| AIM OF THE TASK |
Only one stretch of the data is wanted: the line containing "Nilpotent Lie group", the line containing "流形切丛上的光滑 $(1,1)$ 型张量场。", and every line between them, copied exactly.

─── DATASET ENTRIES ───

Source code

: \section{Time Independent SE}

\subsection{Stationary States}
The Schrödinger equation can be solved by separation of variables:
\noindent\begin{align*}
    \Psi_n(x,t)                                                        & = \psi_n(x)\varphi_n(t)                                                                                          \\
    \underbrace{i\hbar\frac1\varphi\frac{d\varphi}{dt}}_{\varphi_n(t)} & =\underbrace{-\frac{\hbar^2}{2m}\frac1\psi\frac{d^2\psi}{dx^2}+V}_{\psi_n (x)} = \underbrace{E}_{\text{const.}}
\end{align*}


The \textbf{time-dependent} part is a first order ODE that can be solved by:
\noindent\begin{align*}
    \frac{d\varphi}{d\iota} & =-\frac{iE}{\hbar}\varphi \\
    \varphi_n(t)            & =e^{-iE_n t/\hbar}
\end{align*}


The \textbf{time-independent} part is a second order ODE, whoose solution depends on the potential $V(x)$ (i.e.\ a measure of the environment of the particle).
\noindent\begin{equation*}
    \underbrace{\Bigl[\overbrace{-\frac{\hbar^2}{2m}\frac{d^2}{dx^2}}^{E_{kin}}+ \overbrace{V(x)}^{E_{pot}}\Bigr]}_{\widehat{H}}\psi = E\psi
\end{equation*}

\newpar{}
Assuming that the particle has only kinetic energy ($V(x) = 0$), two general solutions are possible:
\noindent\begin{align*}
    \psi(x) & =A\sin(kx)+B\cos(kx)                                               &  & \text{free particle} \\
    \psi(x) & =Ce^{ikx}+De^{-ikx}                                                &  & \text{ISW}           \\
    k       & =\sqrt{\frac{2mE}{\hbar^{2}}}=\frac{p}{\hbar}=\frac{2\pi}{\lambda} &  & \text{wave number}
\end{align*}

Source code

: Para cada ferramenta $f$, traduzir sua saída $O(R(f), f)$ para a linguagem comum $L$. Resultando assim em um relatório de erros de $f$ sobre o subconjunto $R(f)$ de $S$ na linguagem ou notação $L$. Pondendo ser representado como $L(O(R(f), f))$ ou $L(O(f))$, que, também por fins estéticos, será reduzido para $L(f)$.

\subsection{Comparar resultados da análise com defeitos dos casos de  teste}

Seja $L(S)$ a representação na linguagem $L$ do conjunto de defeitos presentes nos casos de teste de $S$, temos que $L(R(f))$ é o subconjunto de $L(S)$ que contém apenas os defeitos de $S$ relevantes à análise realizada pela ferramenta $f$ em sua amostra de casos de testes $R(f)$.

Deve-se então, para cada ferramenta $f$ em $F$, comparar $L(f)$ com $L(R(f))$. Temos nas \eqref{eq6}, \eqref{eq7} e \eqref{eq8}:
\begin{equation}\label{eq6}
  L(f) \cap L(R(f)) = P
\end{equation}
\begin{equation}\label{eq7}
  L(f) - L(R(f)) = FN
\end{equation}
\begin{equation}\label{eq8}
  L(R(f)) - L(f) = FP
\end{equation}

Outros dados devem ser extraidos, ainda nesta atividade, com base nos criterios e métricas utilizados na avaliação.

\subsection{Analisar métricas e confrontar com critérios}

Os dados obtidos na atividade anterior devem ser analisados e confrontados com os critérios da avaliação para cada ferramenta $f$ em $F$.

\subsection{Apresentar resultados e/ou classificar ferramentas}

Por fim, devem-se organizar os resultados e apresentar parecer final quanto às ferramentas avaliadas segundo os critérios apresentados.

───
─── DATASET ENTRIES ───

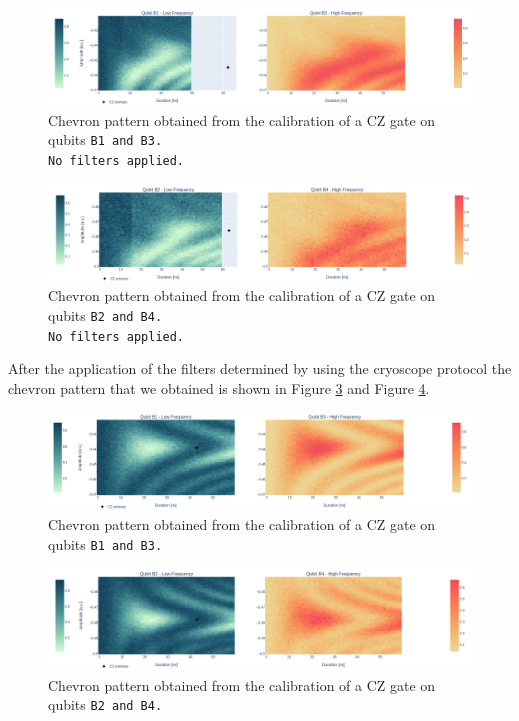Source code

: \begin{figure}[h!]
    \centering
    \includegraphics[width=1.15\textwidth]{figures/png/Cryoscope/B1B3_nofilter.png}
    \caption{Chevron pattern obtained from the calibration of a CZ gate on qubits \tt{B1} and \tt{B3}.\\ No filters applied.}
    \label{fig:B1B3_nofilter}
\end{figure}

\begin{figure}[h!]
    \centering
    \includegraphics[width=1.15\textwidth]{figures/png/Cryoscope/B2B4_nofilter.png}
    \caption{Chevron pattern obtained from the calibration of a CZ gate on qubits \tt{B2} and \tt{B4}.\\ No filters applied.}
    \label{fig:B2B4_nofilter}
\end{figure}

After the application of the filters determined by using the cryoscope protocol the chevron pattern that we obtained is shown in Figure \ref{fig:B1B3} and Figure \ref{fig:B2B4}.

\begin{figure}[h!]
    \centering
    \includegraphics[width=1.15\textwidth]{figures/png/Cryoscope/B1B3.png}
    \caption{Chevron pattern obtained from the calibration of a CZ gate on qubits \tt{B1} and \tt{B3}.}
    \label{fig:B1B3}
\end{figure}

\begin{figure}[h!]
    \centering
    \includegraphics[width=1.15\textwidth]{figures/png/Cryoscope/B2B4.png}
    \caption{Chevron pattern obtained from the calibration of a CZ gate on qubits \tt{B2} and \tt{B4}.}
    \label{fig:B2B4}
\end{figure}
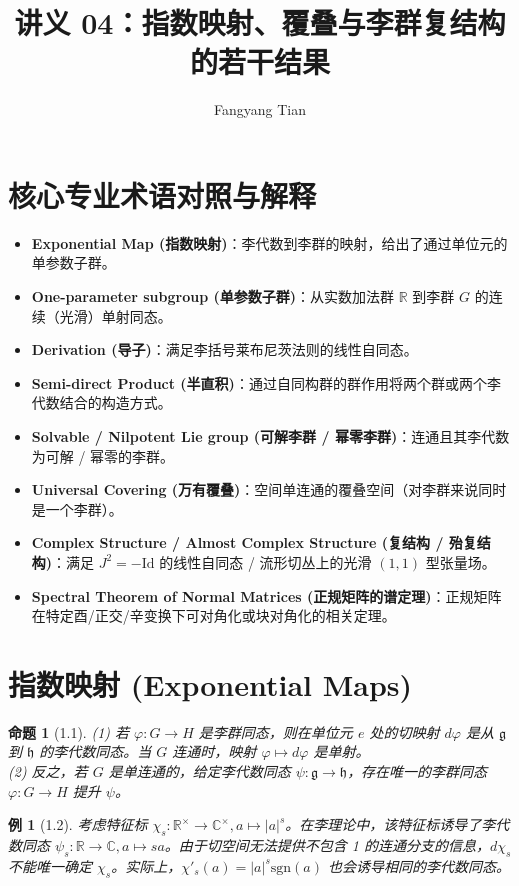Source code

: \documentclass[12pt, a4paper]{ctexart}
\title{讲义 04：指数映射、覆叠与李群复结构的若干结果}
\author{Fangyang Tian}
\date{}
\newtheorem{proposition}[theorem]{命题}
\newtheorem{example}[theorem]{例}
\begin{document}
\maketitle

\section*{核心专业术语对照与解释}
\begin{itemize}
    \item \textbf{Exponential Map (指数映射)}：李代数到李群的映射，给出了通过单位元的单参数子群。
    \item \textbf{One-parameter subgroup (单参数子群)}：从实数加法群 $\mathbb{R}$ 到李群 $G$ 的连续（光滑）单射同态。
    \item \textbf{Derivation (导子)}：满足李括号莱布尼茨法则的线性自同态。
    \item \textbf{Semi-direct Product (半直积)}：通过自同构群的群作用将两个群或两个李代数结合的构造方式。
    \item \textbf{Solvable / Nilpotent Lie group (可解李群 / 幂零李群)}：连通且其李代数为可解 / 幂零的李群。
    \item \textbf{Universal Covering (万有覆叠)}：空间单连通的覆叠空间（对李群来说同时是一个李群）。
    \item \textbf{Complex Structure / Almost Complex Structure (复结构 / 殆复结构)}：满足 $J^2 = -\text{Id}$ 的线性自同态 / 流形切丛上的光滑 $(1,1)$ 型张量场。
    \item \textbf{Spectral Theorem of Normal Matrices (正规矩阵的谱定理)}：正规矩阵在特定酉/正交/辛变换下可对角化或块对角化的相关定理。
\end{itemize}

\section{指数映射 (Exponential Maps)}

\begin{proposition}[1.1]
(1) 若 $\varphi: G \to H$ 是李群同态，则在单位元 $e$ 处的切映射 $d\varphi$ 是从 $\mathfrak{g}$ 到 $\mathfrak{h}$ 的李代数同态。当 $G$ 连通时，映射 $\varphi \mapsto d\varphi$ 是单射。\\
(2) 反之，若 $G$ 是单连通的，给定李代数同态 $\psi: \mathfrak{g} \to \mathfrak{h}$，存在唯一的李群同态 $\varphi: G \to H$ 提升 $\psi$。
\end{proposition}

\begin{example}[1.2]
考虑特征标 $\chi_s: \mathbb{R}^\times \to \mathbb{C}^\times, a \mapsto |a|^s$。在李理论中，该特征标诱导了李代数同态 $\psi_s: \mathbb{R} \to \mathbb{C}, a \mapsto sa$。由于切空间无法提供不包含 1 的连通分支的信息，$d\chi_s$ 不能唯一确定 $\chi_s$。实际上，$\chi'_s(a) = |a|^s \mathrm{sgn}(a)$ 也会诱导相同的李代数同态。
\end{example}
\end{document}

───

| WRITTEN SOLUTION |
    \item \textbf{Solvable / Nilpotent Lie group (可解李群 / 幂零李群)}：连通且其李代数为可解 / 幂零的李群。
    \item \textbf{Universal Covering (万有覆叠)}：空间单连通的覆叠空间（对李群来说同时是一个李群）。
    \item \textbf{Complex Structure / Almost Complex Structure (复结构 / 殆复结构)}：满足 $J^2 = -\text{Id}$ 的线性自同态 / 流形切丛上的光滑 $(1,1)$ 型张量场。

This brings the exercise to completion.